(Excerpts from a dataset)

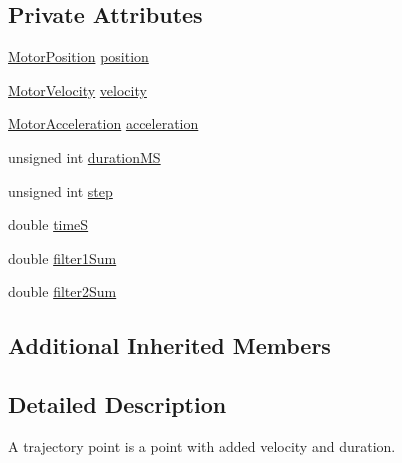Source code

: \subsection*{Private Attributes}
\begin{DoxyCompactItemize}
\item 
\hyperlink{classMotorPosition}{Motor\-Position} \hyperlink{classTrajectoryPoint_a786f988c05632066d9759cf23c1b1ddf}{position}
\item 
\hyperlink{classMotorVelocity}{Motor\-Velocity} \hyperlink{classTrajectoryPoint_ab8782cac9ee57c49096bd94611b4d2d2}{velocity}
\item 
\hyperlink{classMotorAcceleration}{Motor\-Acceleration} \hyperlink{classTrajectoryPoint_a7633f742dd289ebbcfe09286b3840d96}{acceleration}
\item 
unsigned int \hyperlink{classTrajectoryPoint_a7e6ba8249d02b309129ea6f190ff296f}{duration\-M\-S}
\item 
unsigned int \hyperlink{classTrajectoryPoint_a11f7fb0c8a2742c89c761bc807ec6b2e}{step}
\item 
double \hyperlink{classTrajectoryPoint_a25fe1578e301cba61b31921ec98f7349}{time\-S}
\item 
double \hyperlink{classTrajectoryPoint_a98e19176c99793e4fa45f6d117878ed0}{filter1\-Sum}
\item 
double \hyperlink{classTrajectoryPoint_a384166e1e0967cdc00572418826799db}{filter2\-Sum}
\end{DoxyCompactItemize}
\subsection*{Additional Inherited Members}


\subsection{Detailed Description}
A trajectory point is a point with added velocity and duration. 

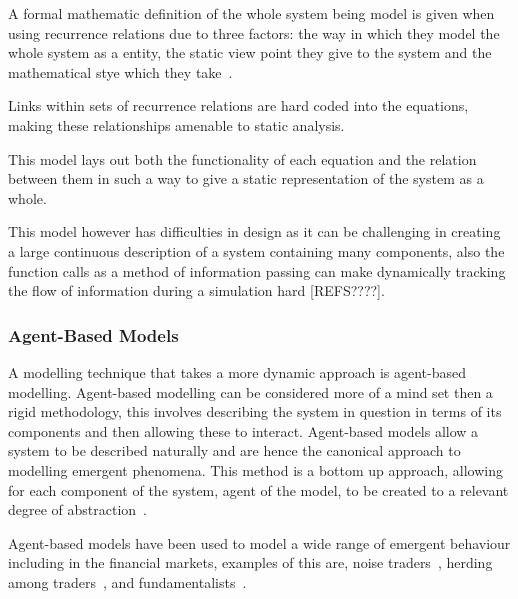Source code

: \documentclass{article}
\begin{document}
A formal mathematic definition of the whole system being model is given when using recurrence relations due to three factors: the way in which they model the whole system as a entity, the static view point they give to the system and the mathematical stye which they take~\cite{rrformulism}.  %

Links within sets of recurrence relations are hard coded into the equations, making these relationships amenable to static analysis.      

This model lays out both the functionality of each equation and the relation between them in such a way to give a static representation of the system as a whole. 

This model however has difficulties in design as it can be challenging in creating a large continuous description of a system containing many components, also the function calls as a method of information passing can make dynamically tracking the flow of information during a simulation hard [REFS????].   


\subsubsection{Agent-Based Models}
A modelling technique that takes a more dynamic approach is agent-based modelling. Agent-based modelling can be considered more of a mind set then a rigid methodology, this involves describing the system in question in terms of its components and then allowing these to interact. Agent-based models allow a system to be described naturally and are hence the canonical approach to modelling emergent phenomena. This method is a bottom up approach, allowing for each component of the system, agent of the model, to be created to a relevant degree of abstraction~\cite{abmhumsystems}.

Agent-based models have been used to model a wide range of emergent behaviour including in the financial markets, examples of this are, noise traders~\cite{abmnoisetraders}, herding among traders~\cite{abmherding}, and fundamentalists~\cite{abmfundemetilists}.
\end{document}
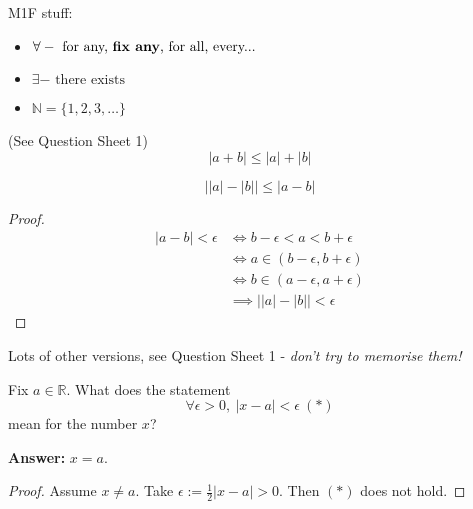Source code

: 

\pagebreak
\setcounter{section}{-1}

\setcounter{lecture}{0}

\setcounter{page}{4}


M1F stuff:

\begin{itemize}
\item $\forall - \text{ for any, \textbf{fix any}, for all, every...}$
\item $\exists - \text{ there exists}$
\item $\mathbb{N} = \{1,2,3,\dots\}$ 
\end{itemize}

\begin{theorem}
(See Question Sheet 1)
	\[|a+b| \leq |a| + |b|\]
\end{theorem}

\begin{corollary}
\[\left||a| - |b|\right|\leq |a-b|	\]
\end{corollary}
\begin{proof}
\[
\begin{aligned}
|a-b| < \epsilon &\iff b-\epsilon < a < b + \epsilon\\
&\iff a \in (b-\epsilon, b+\epsilon)\\
&\iff b \in (a-\epsilon, a+\epsilon)	\\
&\implies \left||a| - |b|\right|< \epsilon
\end{aligned} \] 
\end{proof}

Lots of other versions, see Question Sheet 1 - \emph{don't try to memorise them!}\\



\begin{clicker}
Fix $a \in \mathbb{R}$. What does the statement 
\[\forall \epsilon >0,~|x-a|<\epsilon ~(*)\]
mean for the number $x$? 

\textbf{Answer:} $x = a$. 
\begin{proof}
Assume $x \neq a$. Take $\epsilon := \frac{1}{2}|x-a| > 0$. Then $(*)$ does not hold.	
\end{proof}

\end{clicker}








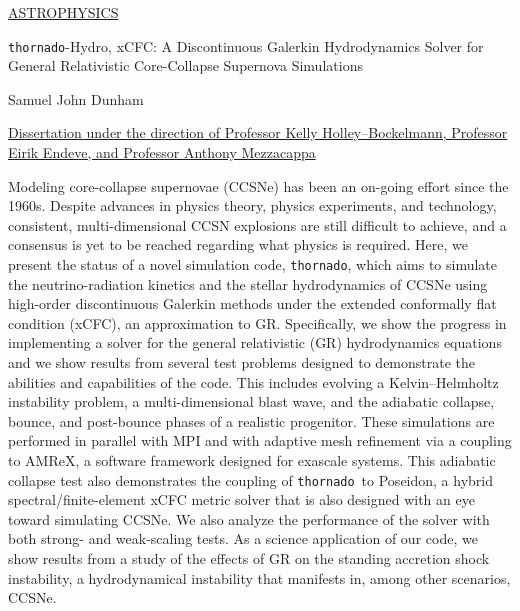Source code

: \documentclass[10pt]{article}
\newcommand{\thornado}{\texttt{thornado}}
\begin{document}

\begin{flushright}
\underline{ASTROPHYSICS}
\end{flushright}\vspace{1em}

\flushleft

\begin{center}
\thornado-Hydro, xCFC: A Discontinuous Galerkin Hydrodynamics
Solver for General Relativistic
Core-Collapse Supernova Simulations
\end{center}\vspace{1em}

\begin{center}
Samuel John Dunham
\end{center}\vspace{1em}

\begin{center}
\ul{Dissertation under the direction of
Professor Kelly Holley--Bockelmann, Professor Eirik Endeve,
and Professor Anthony Mezzacappa}
\end{center}
\vspace{1em}

\begin{doublespace}

Modeling core-collapse supernovae (CCSNe) has been an on-going effort
since the 1960s.
Despite advances in physics theory, physics experiments, and technology,
consistent, multi-dimensional CCSN explosions are still difficult to achieve,
and a consensus is yet to be reached regarding what physics is required.
Here, we present the status of a novel simulation code, \thornado,
which aims to simulate the neutrino-radiation kinetics
and the stellar hydrodynamics of
CCSNe using high-order discontinuous Galerkin methods
under the extended conformally flat condition (xCFC), an approximation to GR.
Specifically, we show the progress in implementing a
solver for the general relativistic (GR)
hydrodynamics equations and we show results from several test problems
designed to demonstrate the abilities and capabilities of the code.
This includes evolving a Kelvin--Helmholtz instability problem,
a multi-dimensional blast wave, and
the adiabatic collapse, bounce, and post-bounce phases
of a realistic progenitor.
These simulations are performed
in parallel with MPI and with adaptive mesh refinement via a coupling
to AMReX, a software framework designed for exascale systems.
This adiabatic collapse test also demonstrates the coupling of \thornado\ to
Poseidon, a hybrid spectral/finite-element xCFC metric solver
that is also designed
with an eye toward simulating CCSNe.
We also analyze the performance of the solver with both
strong- and weak-scaling tests.
As a science application of our code,
we show results from a study of the effects of GR on the
standing accretion shock instability, a hydrodynamical instability
that manifests in, among other scenarios, CCSNe.

\end{doublespace}
\vspace{2em}
\end{document}
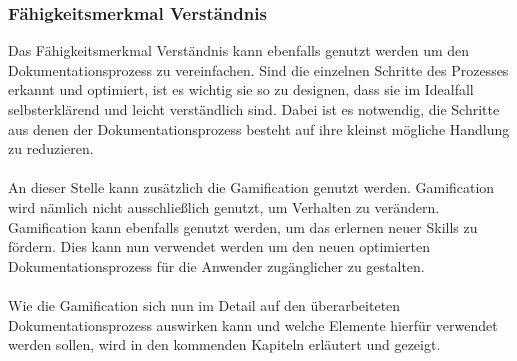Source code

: \documentclass[a4paper,12pt]{scrartcl}
\begin{document}
\subsubsection{Fähigkeitsmerkmal Verständnis}
Das Fähigkeitsmerkmal Verständnis kann ebenfalls genutzt werden um den Dokumentationsprozess zu vereinfachen. Sind die einzelnen Schritte des Prozesses erkannt und optimiert, ist es wichtig sie so zu designen, dass sie im Idealfall selbsterklärend und leicht verständlich sind. Dabei ist es notwendig, die Schritte aus denen der Dokumentationsprozess besteht auf ihre kleinst mögliche Handlung zu reduzieren.
\\\\
An dieser Stelle kann zusätzlich die Gamification genutzt werden. Gamification wird nämlich nicht ausschließlich genutzt, um Verhalten zu verändern. Gamification kann ebenfalls genutzt werden, um das erlernen neuer Skills zu fördern. Dies kann nun verwendet werden um den neuen optimierten Dokumentationsprozess für die Anwender zugänglicher zu gestalten.
\\\\
Wie die Gamification sich nun im Detail auf den überarbeiteten Dokumentationsprozess auswirken kann und welche Elemente hierfür verwendet werden sollen, wird in den kommenden Kapiteln erläutert und gezeigt.
\end{document}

What you are asked to do — Beginning with the first line of the entries above, repeat each line word for word until the line with "This model lays" has been given too. Omit the pictures.

Expected output —
Source code

: \subsection*{Private Attributes}
\begin{DoxyCompactItemize}
\item 
\hyperlink{classMotorPosition}{Motor\-Position} \hyperlink{classTrajectoryPoint_a786f988c05632066d9759cf23c1b1ddf}{position}
\item 
\hyperlink{classMotorVelocity}{Motor\-Velocity} \hyperlink{classTrajectoryPoint_ab8782cac9ee57c49096bd94611b4d2d2}{velocity}
\item 
\hyperlink{classMotorAcceleration}{Motor\-Acceleration} \hyperlink{classTrajectoryPoint_a7633f742dd289ebbcfe09286b3840d96}{acceleration}
\item 
unsigned int \hyperlink{classTrajectoryPoint_a7e6ba8249d02b309129ea6f190ff296f}{duration\-M\-S}
\item 
unsigned int \hyperlink{classTrajectoryPoint_a11f7fb0c8a2742c89c761bc807ec6b2e}{step}
\item 
double \hyperlink{classTrajectoryPoint_a25fe1578e301cba61b31921ec98f7349}{time\-S}
\item 
double \hyperlink{classTrajectoryPoint_a98e19176c99793e4fa45f6d117878ed0}{filter1\-Sum}
\item 
double \hyperlink{classTrajectoryPoint_a384166e1e0967cdc00572418826799db}{filter2\-Sum}
\end{DoxyCompactItemize}
\subsection*{Additional Inherited Members}


\subsection{Detailed Description}
A trajectory point is a point with added velocity and duration. 

Source code

: \documentclass{article}
\begin{document}
A formal mathematic definition of the whole system being model is given when using recurrence relations due to three factors: the way in which they model the whole system as a entity, the static view point they give to the system and the mathematical stye which they take~\cite{rrformulism}.  %

Links within sets of recurrence relations are hard coded into the equations, making these relationships amenable to static analysis.      

This model lays out both the functionality of each equation and the relation between them in such a way to give a static representation of the system as a whole. 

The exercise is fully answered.